(Saved data entries)
★ ★ ★

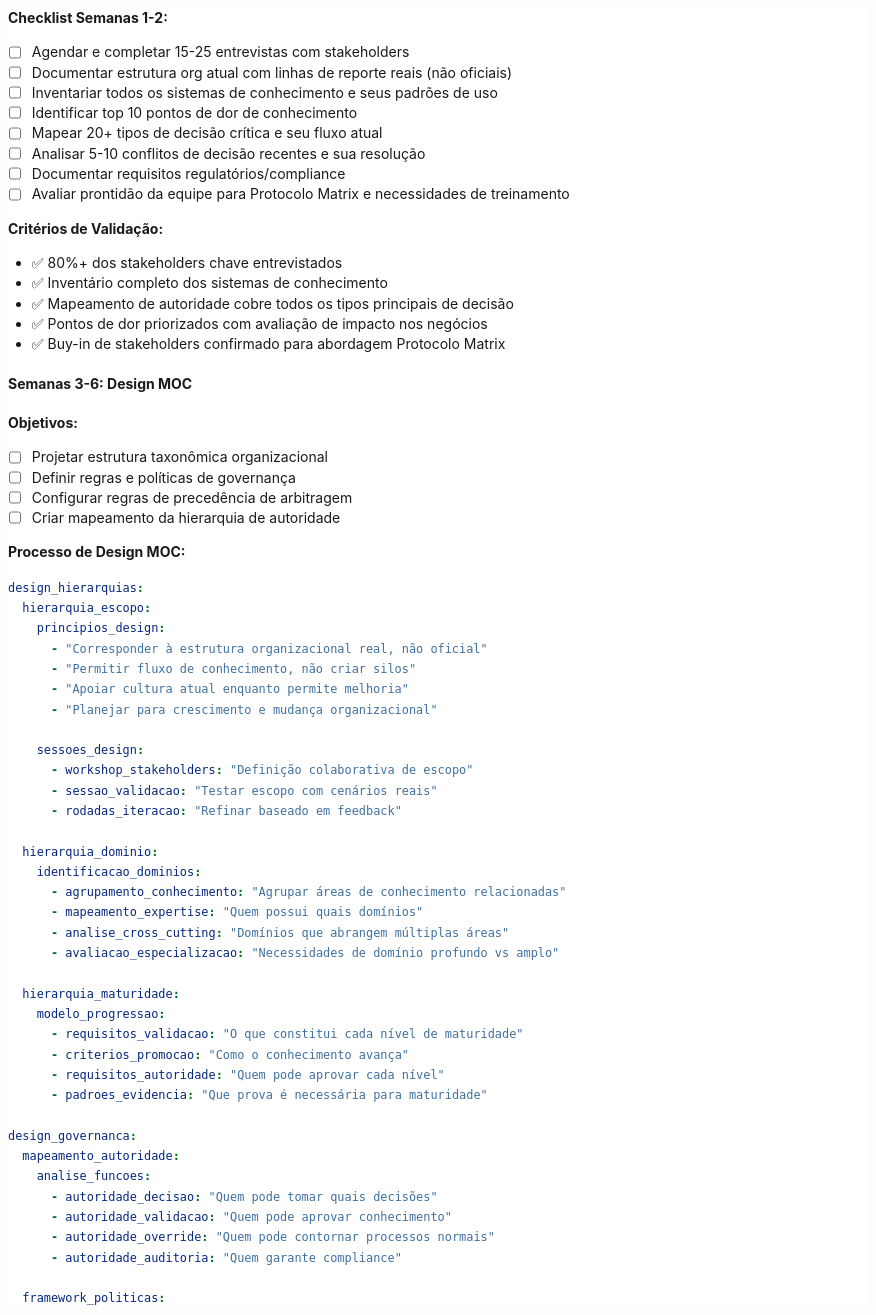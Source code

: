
 ```yaml
```

**Checklist Semanas 1-2:**
- [ ] Agendar e completar 15-25 entrevistas com stakeholders
- [ ] Documentar estrutura org atual com linhas de reporte reais (não oficiais)
- [ ] Inventariar todos os sistemas de conhecimento e seus padrões de uso
- [ ] Identificar top 10 pontos de dor de conhecimento
- [ ] Mapear 20+ tipos de decisão crítica e seu fluxo atual
- [ ] Analisar 5-10 conflitos de decisão recentes e sua resolução
- [ ] Documentar requisitos regulatórios/compliance
- [ ] Avaliar prontidão da equipe para Protocolo Matrix e necessidades de treinamento

**Critérios de Validação:**
- ✅ 80%+ dos stakeholders chave entrevistados
- ✅ Inventário completo dos sistemas de conhecimento
- ✅ Mapeamento de autoridade cobre todos os tipos principais de decisão
- ✅ Pontos de dor priorizados com avaliação de impacto nos negócios
- ✅ Buy-in de stakeholders confirmado para abordagem Protocolo Matrix

#### **Semanas 3-6: Design MOC**

**Objetivos:**
- [ ] Projetar estrutura taxonômica organizacional
- [ ] Definir regras e políticas de governança
- [ ] Configurar regras de precedência de arbitragem
- [ ] Criar mapeamento da hierarquia de autoridade

**Processo de Design MOC:**
```yaml
design_hierarquias:
  hierarquia_escopo:
    principios_design:
      - "Corresponder à estrutura organizacional real, não oficial"
      - "Permitir fluxo de conhecimento, não criar silos"
      - "Apoiar cultura atual enquanto permite melhoria"
      - "Planejar para crescimento e mudança organizacional"
      
    sessoes_design:
      - workshop_stakeholders: "Definição colaborativa de escopo"
      - sessao_validacao: "Testar escopo com cenários reais"
      - rodadas_iteracao: "Refinar baseado em feedback"
      
  hierarquia_dominio:
    identificacao_dominios:
      - agrupamento_conhecimento: "Agrupar áreas de conhecimento relacionadas"
      - mapeamento_expertise: "Quem possui quais domínios"
      - analise_cross_cutting: "Domínios que abrangem múltiplas áreas"
      - avaliacao_especializacao: "Necessidades de domínio profundo vs amplo"
      
  hierarquia_maturidade:
    modelo_progressao:
      - requisitos_validacao: "O que constitui cada nível de maturidade"
      - criterios_promocao: "Como o conhecimento avança"
      - requisitos_autoridade: "Quem pode aprovar cada nível"
      - padroes_evidencia: "Que prova é necessária para maturidade"

design_governanca:
  mapeamento_autoridade:
    analise_funcoes:
      - autoridade_decisao: "Quem pode tomar quais decisões"
      - autoridade_validacao: "Quem pode aprovar conhecimento"
      - autoridade_override: "Quem pode contornar processos normais"
      - autoridade_auditoria: "Quem garante compliance"
      
  framework_politicas:
```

★ ★ ★

Assignment:
Copy every line of the entries in which "regras" can be found.

Solution to this problem:
- [ ] Definir regras e políticas de governança
- [ ] Configurar regras de precedência de arbitragem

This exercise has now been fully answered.